Avec les capacités, les ressources intellectuelles, le pouvoir de réflexion et l'intelligence que nous avons à la Chambre, nous pourrions faire quelque chose de bien. Les affaires étrangères sont certainement un domaine où nous pouvons laisser de côté les considérations partisanes et chercher une solution à long terme qui sera avantageuse pour nous tous.

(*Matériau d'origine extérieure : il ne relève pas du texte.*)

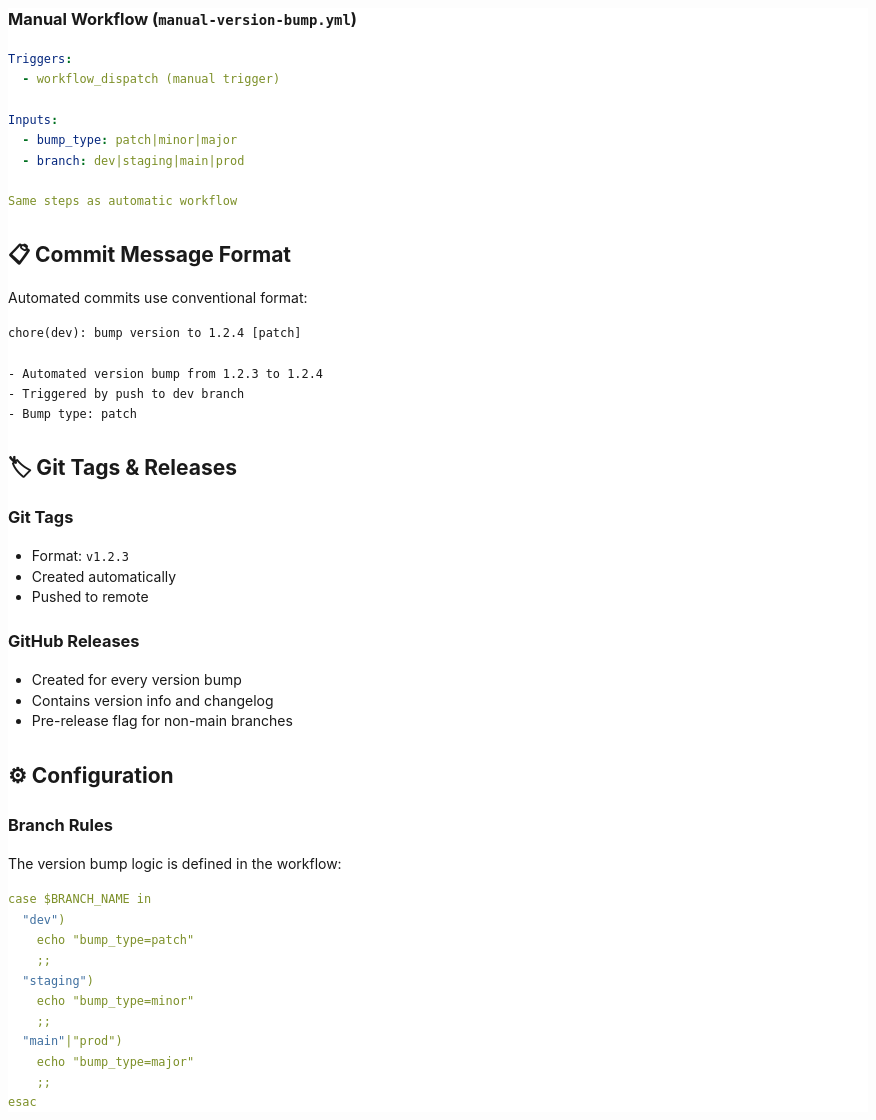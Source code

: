 ### Manual Workflow (`manual-version-bump.yml`)
```yaml
Triggers:
  - workflow_dispatch (manual trigger)

Inputs:
  - bump_type: patch|minor|major
  - branch: dev|staging|main|prod

Same steps as automatic workflow
```

## 📋 Commit Message Format

Automated commits use conventional format:
```
chore(dev): bump version to 1.2.4 [patch]

- Automated version bump from 1.2.3 to 1.2.4
- Triggered by push to dev branch
- Bump type: patch
```

## 🏷️ Git Tags & Releases

### Git Tags
- Format: `v1.2.3`
- Created automatically
- Pushed to remote

### GitHub Releases
- Created for every version bump
- Contains version info and changelog
- Pre-release flag for non-main branches

## ⚙️ Configuration

### Branch Rules
The version bump logic is defined in the workflow:
```yaml
case $BRANCH_NAME in
  "dev")
    echo "bump_type=patch"
    ;;
  "staging") 
    echo "bump_type=minor"
    ;;
  "main"|"prod")
    echo "bump_type=major"
    ;;
esac
```
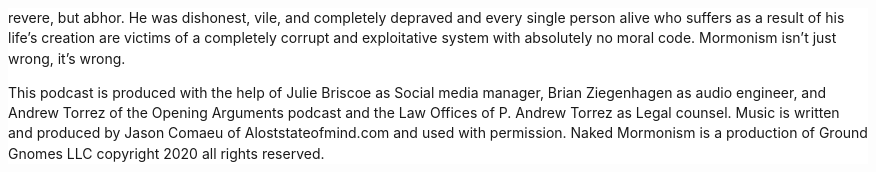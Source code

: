 revere, but abhor. He was dishonest, vile, and completely depraved and
every single person alive who suffers as a result of his life’s creation
are victims of a completely corrupt and exploitative system with
absolutely no moral code. Mormonism isn’t just wrong, it’s wrong.

This podcast is produced with the help of Julie Briscoe as Social media
manager, Brian Ziegenhagen as audio engineer, and Andrew Torrez of the
Opening Arguments podcast and the Law Offices of P. Andrew Torrez as
Legal counsel. Music is written and produced by Jason Comaeu of
Aloststateofmind.com and used with permission. Naked Mormonism is a
production of Ground Gnomes LLC copyright 2020 all rights reserved.

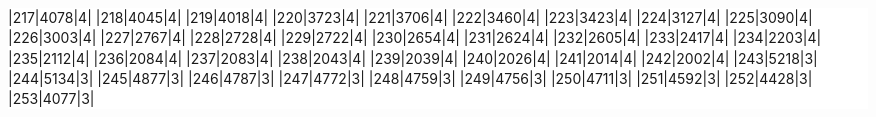 |217|4078|4|
|218|4045|4|
|219|4018|4|
|220|3723|4|
|221|3706|4|
|222|3460|4|
|223|3423|4|
|224|3127|4|
|225|3090|4|
|226|3003|4|
|227|2767|4|
|228|2728|4|
|229|2722|4|
|230|2654|4|
|231|2624|4|
|232|2605|4|
|233|2417|4|
|234|2203|4|
|235|2112|4|
|236|2084|4|
|237|2083|4|
|238|2043|4|
|239|2039|4|
|240|2026|4|
|241|2014|4|
|242|2002|4|
|243|5218|3|
|244|5134|3|
|245|4877|3|
|246|4787|3|
|247|4772|3|
|248|4759|3|
|249|4756|3|
|250|4711|3|
|251|4592|3|
|252|4428|3|
|253|4077|3|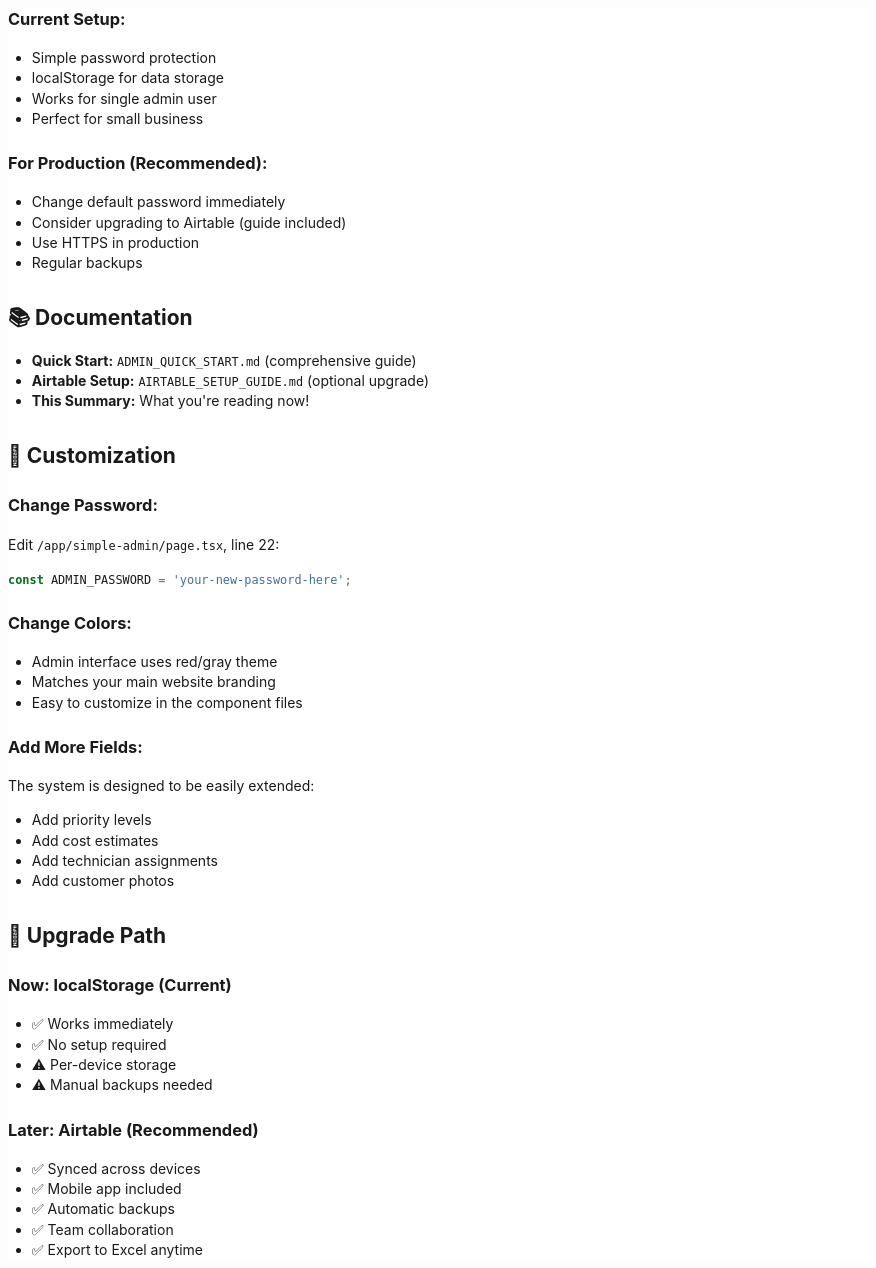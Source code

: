 ### Current Setup:
- Simple password protection
- localStorage for data storage
- Works for single admin user
- Perfect for small business

### For Production (Recommended):
- Change default password immediately
- Consider upgrading to Airtable (guide included)
- Use HTTPS in production
- Regular backups

## 📚 Documentation

- **Quick Start:** `ADMIN_QUICK_START.md` (comprehensive guide)
- **Airtable Setup:** `AIRTABLE_SETUP_GUIDE.md` (optional upgrade)
- **This Summary:** What you're reading now!

## 🎨 Customization

### Change Password:
Edit `/app/simple-admin/page.tsx`, line 22:
```typescript
const ADMIN_PASSWORD = 'your-new-password-here';
```

### Change Colors:
- Admin interface uses red/gray theme
- Matches your main website branding
- Easy to customize in the component files

### Add More Fields:
The system is designed to be easily extended:
- Add priority levels
- Add cost estimates
- Add technician assignments
- Add customer photos

## 🔄 Upgrade Path

### Now: localStorage (Current)
- ✅ Works immediately
- ✅ No setup required
- ⚠️ Per-device storage
- ⚠️ Manual backups needed

### Later: Airtable (Recommended)
- ✅ Synced across devices
- ✅ Mobile app included
- ✅ Automatic backups
- ✅ Team collaboration
- ✅ Export to Excel anytime

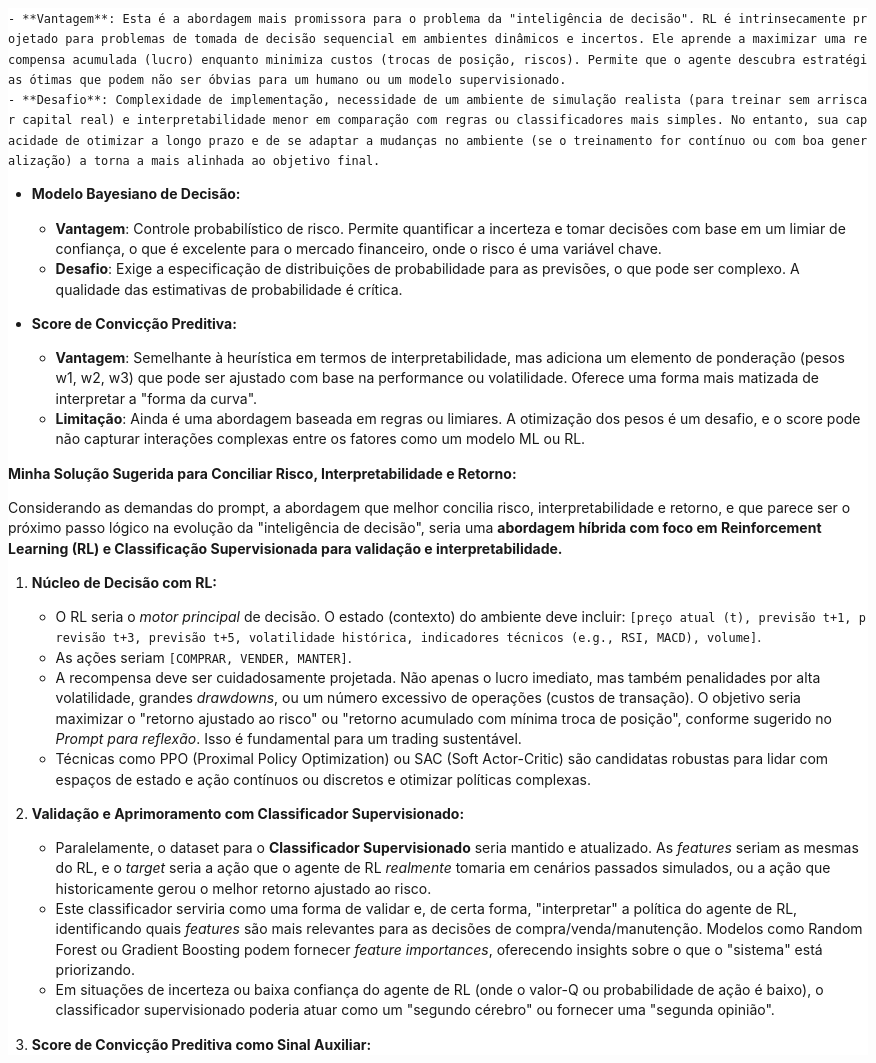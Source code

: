     - **Vantagem**: Esta é a abordagem mais promissora para o problema da "inteligência de decisão". RL é intrinsecamente projetado para problemas de tomada de decisão sequencial em ambientes dinâmicos e incertos. Ele aprende a maximizar uma recompensa acumulada (lucro) enquanto minimiza custos (trocas de posição, riscos). Permite que o agente descubra estratégias ótimas que podem não ser óbvias para um humano ou um modelo supervisionado.
    - **Desafio**: Complexidade de implementação, necessidade de um ambiente de simulação realista (para treinar sem arriscar capital real) e interpretabilidade menor em comparação com regras ou classificadores mais simples. No entanto, sua capacidade de otimizar a longo prazo e de se adaptar a mudanças no ambiente (se o treinamento for contínuo ou com boa generalização) a torna a mais alinhada ao objetivo final.
- **Modelo Bayesiano de Decisão:**
    
    - **Vantagem**: Controle probabilístico de risco. Permite quantificar a incerteza e tomar decisões com base em um limiar de confiança, o que é excelente para o mercado financeiro, onde o risco é uma variável chave.
    - **Desafio**: Exige a especificação de distribuições de probabilidade para as previsões, o que pode ser complexo. A qualidade das estimativas de probabilidade é crítica.
- **Score de Convicção Preditiva:**
    
    - **Vantagem**: Semelhante à heurística em termos de interpretabilidade, mas adiciona um elemento de ponderação (pesos w1, w2, w3) que pode ser ajustado com base na performance ou volatilidade. Oferece uma forma mais matizada de interpretar a "forma da curva".
    - **Limitação**: Ainda é uma abordagem baseada em regras ou limiares. A otimização dos pesos é um desafio, e o score pode não capturar interações complexas entre os fatores como um modelo ML ou RL.

**Minha Solução Sugerida para Conciliar Risco, Interpretabilidade e Retorno:**

Considerando as demandas do prompt, a abordagem que melhor concilia risco, interpretabilidade e retorno, e que parece ser o próximo passo lógico na evolução da "inteligência de decisão", seria uma **abordagem híbrida com foco em Reinforcement Learning (RL) e Classificação Supervisionada para validação e interpretabilidade.**

1. **Núcleo de Decisão com RL:**
    
    - O RL seria o _motor principal_ de decisão. O estado (contexto) do ambiente deve incluir: `[preço atual (t), previsão t+1, previsão t+3, previsão t+5, volatilidade histórica, indicadores técnicos (e.g., RSI, MACD), volume]`.
    - As ações seriam `[COMPRAR, VENDER, MANTER]`.
    - A recompensa deve ser cuidadosamente projetada. Não apenas o lucro imediato, mas também penalidades por alta volatilidade, grandes _drawdowns_, ou um número excessivo de operações (custos de transação). O objetivo seria maximizar o "retorno ajustado ao risco" ou "retorno acumulado com mínima troca de posição", conforme sugerido no _Prompt para reflexão_. Isso é fundamental para um trading sustentável.
    - Técnicas como PPO (Proximal Policy Optimization) ou SAC (Soft Actor-Critic) são candidatas robustas para lidar com espaços de estado e ação contínuos ou discretos e otimizar políticas complexas.
2. **Validação e Aprimoramento com Classificador Supervisionado:**
    
    - Paralelamente, o dataset para o **Classificador Supervisionado** seria mantido e atualizado. As _features_ seriam as mesmas do RL, e o _target_ seria a ação que o agente de RL _realmente_ tomaria em cenários passados simulados, ou a ação que historicamente gerou o melhor retorno ajustado ao risco.
    - Este classificador serviria como uma forma de validar e, de certa forma, "interpretar" a política do agente de RL, identificando quais _features_ são mais relevantes para as decisões de compra/venda/manutenção. Modelos como Random Forest ou Gradient Boosting podem fornecer _feature importances_, oferecendo insights sobre o que o "sistema" está priorizando.
    - Em situações de incerteza ou baixa confiança do agente de RL (onde o valor-Q ou probabilidade de ação é baixo), o classificador supervisionado poderia atuar como um "segundo cérebro" ou fornecer uma "segunda opinião".
3. **Score de Convicção Preditiva como Sinal Auxiliar:**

Cette motion devrait être adoptée à l'unanimité. Nous devrions tous être capables de nous entendre sur ce point. Mes électeurs seront heureux si je travaille pour le bien du pays et non pour le bien de mon parti. Ils seront contents que nous laissions de côté les considérations partisanes pour travailler en collaboration, pour faire preuve de leadership et pour amener la Chambre à faire ce qu'il y a de plus utile.

(1825)

M. Francis G. LeBlanc (secrétaire parlementaire du ministre des Affaires étrangères, Lib.): Monsieur le Président, je suis heureux de participer au débat actuel, en tant que secrétaire parlementaire du ministre des Affaires étrangères et du Commerce international, mais également comme membre du Comité des affaires étrangères et du commerce international. À ce titre, j'ai participé, de concert avec le député de Red Deer et d'autres, aux débats sur les missions canadiennes de maintien de la paix, notamment la plus récente à Haïti.

Je tiens d'abord à m'élever contre la prémisse qui sert de fondement à la motion, à savoir que si la participation du Canada à une mission de maintien de la paix ne fait pas préalablement l'objet d'une vote libre à la Chambre, elle est présumée ne pas avoir été débattue par les députés.

Ce n'est manifestement pas le cas. Nous tentons, avec le concours du comité dont le député est membre, de trouver un moyen réaliste de permettre aux députés qui s'intéressent à la question du maintien de la paix de donner au gouvernement des conseils éclairés et opportuns au sujet du renouvellement des missions de paix et de la création de nouvelles missions.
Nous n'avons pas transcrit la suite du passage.